Pictures paired with source code:
————————

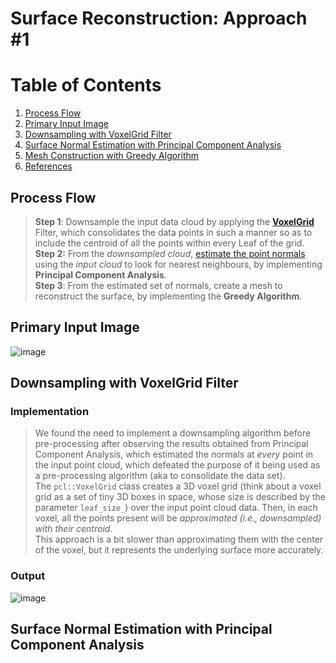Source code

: <h1> Surface Reconstruction: Approach #1 </h1>

# Table of Contents
1. [Process Flow](#Process-Flow)
2. [Primary Input Image](#Primary-Input-Image)
3. [Downsampling with VoxelGrid Filter](#Downsampling-with-VoxelGrid-Filter)
4. [Surface Normal Estimation with Principal Component Analysis](#Surface-Normal-Estimation-with-Principal-Component-Analysis)
5. [Mesh Construction with Greedy Algorithm](#Mesh-Construction-with-Greedy-Algorithm)
6. [References](#References)

<h2> Process Flow <a name="Process-Flow"></a></h2>

> **Step 1**: Downsample the input data cloud by applying the [**VoxelGrid**](https://pointclouds.org/documentation/classpcl_1_1_voxel_grid_3_01pcl_1_1_p_c_l_point_cloud2_01_4.html) Filter, which consolidates the data points in such a manner so as to include the centroid of all the points within every Leaf of the grid. <br>
> **Step 2:** From the *downsampled cloud*, [estimate the point normals](https://pointclouds.org/documentation/classpcl_1_1_normal_estimation.html) using the *input cloud* to look for nearest neighbours, by implementing **Principal Component Analysis**. <br>
> **Step 3**: From the estimated set of normals, create a mesh to reconstruct the surface, by implementing the **Greedy Algorithm**. <br>

<h2>Primary Input Image<a name="Primary-Input-Image"></a></h2>

![image](https://user-images.githubusercontent.com/95737452/189767203-5c820b68-d15b-4222-961a-0172cb9ee2c1.png)

<h2> Downsampling with VoxelGrid Filter <a name="Downsampling-with-VoxelGrid-Filter"></a></h2>

<h3> Implementation </h3>

> We found the need to implement a downsampling algorithm before pre-processing after observing the results obtained from Principal Component Analysis, which estimated the normals at *every* point in the input point cloud, which defeated the purpose of it being used as a pre-processing algorithm (aka to consolidate the data set). <br>
> The `pcl::VoxelGrid` class creates a 3D voxel grid (think about a voxel grid as a set of tiny 3D boxes in space, whose size is described by the parameter `leaf_size_`) over the input point cloud data. Then, in each voxel, all the points present will be *approximated (i.e., downsampled) with their centroid*.  <br>
> This approach is a bit slower than approximating them with the center of the voxel, but it represents the underlying surface more accurately. <br>

<h3> Output </h3>

![image](https://user-images.githubusercontent.com/95737452/189767346-a6b294f3-d122-408d-9d66-31af497ecd65.png) <br>

<h2> Surface Normal Estimation with Principal Component Analysis <a name="Surface-Normal-Estimation-with-Principal-Component-Analysis"></a></h2>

————————

• [WHAT IS BEING ASKED] Copy out every line above, word for word, minus images.

• [TASK ANSWER]
Source code

: <h1> Surface Reconstruction: Approach #1 </h1>

# Table of Contents
1. [Process Flow](#Process-Flow)
2. [Primary Input Image](#Primary-Input-Image)
3. [Downsampling with VoxelGrid Filter](#Downsampling-with-VoxelGrid-Filter)
4. [Surface Normal Estimation with Principal Component Analysis](#Surface-Normal-Estimation-with-Principal-Component-Analysis)
5. [Mesh Construction with Greedy Algorithm](#Mesh-Construction-with-Greedy-Algorithm)
6. [References](#References)

<h2> Process Flow <a name="Process-Flow"></a></h2>

> **Step 1**: Downsample the input data cloud by applying the [**VoxelGrid**](https://pointclouds.org/documentation/classpcl_1_1_voxel_grid_3_01pcl_1_1_p_c_l_point_cloud2_01_4.html) Filter, which consolidates the data points in such a manner so as to include the centroid of all the points within every Leaf of the grid. <br>
> **Step 2:** From the *downsampled cloud*, [estimate the point normals](https://pointclouds.org/documentation/classpcl_1_1_normal_estimation.html) using the *input cloud* to look for nearest neighbours, by implementing **Principal Component Analysis**. <br>
> **Step 3**: From the estimated set of normals, create a mesh to reconstruct the surface, by implementing the **Greedy Algorithm**. <br>

<h2>Primary Input Image<a name="Primary-Input-Image"></a></h2>

![image](https://user-images.githubusercontent.com/95737452/189767203-5c820b68-d15b-4222-961a-0172cb9ee2c1.png)

<h2> Downsampling with VoxelGrid Filter <a name="Downsampling-with-VoxelGrid-Filter"></a></h2>

<h3> Implementation </h3>

> We found the need to implement a downsampling algorithm before pre-processing after observing the results obtained from Principal Component Analysis, which estimated the normals at *every* point in the input point cloud, which defeated the purpose of it being used as a pre-processing algorithm (aka to consolidate the data set). <br>
> The `pcl::VoxelGrid` class creates a 3D voxel grid (think about a voxel grid as a set of tiny 3D boxes in space, whose size is described by the parameter `leaf_size_`) over the input point cloud data. Then, in each voxel, all the points present will be *approximated (i.e., downsampled) with their centroid*.  <br>
> This approach is a bit slower than approximating them with the center of the voxel, but it represents the underlying surface more accurately. <br>

<h3> Output </h3>

![image](https://user-images.githubusercontent.com/95737452/189767346-a6b294f3-d122-408d-9d66-31af497ecd65.png) <br>

<h2> Surface Normal Estimation with Principal Component Analysis <a name="Surface-Normal-Estimation-with-Principal-Component-Analysis"></a></h2>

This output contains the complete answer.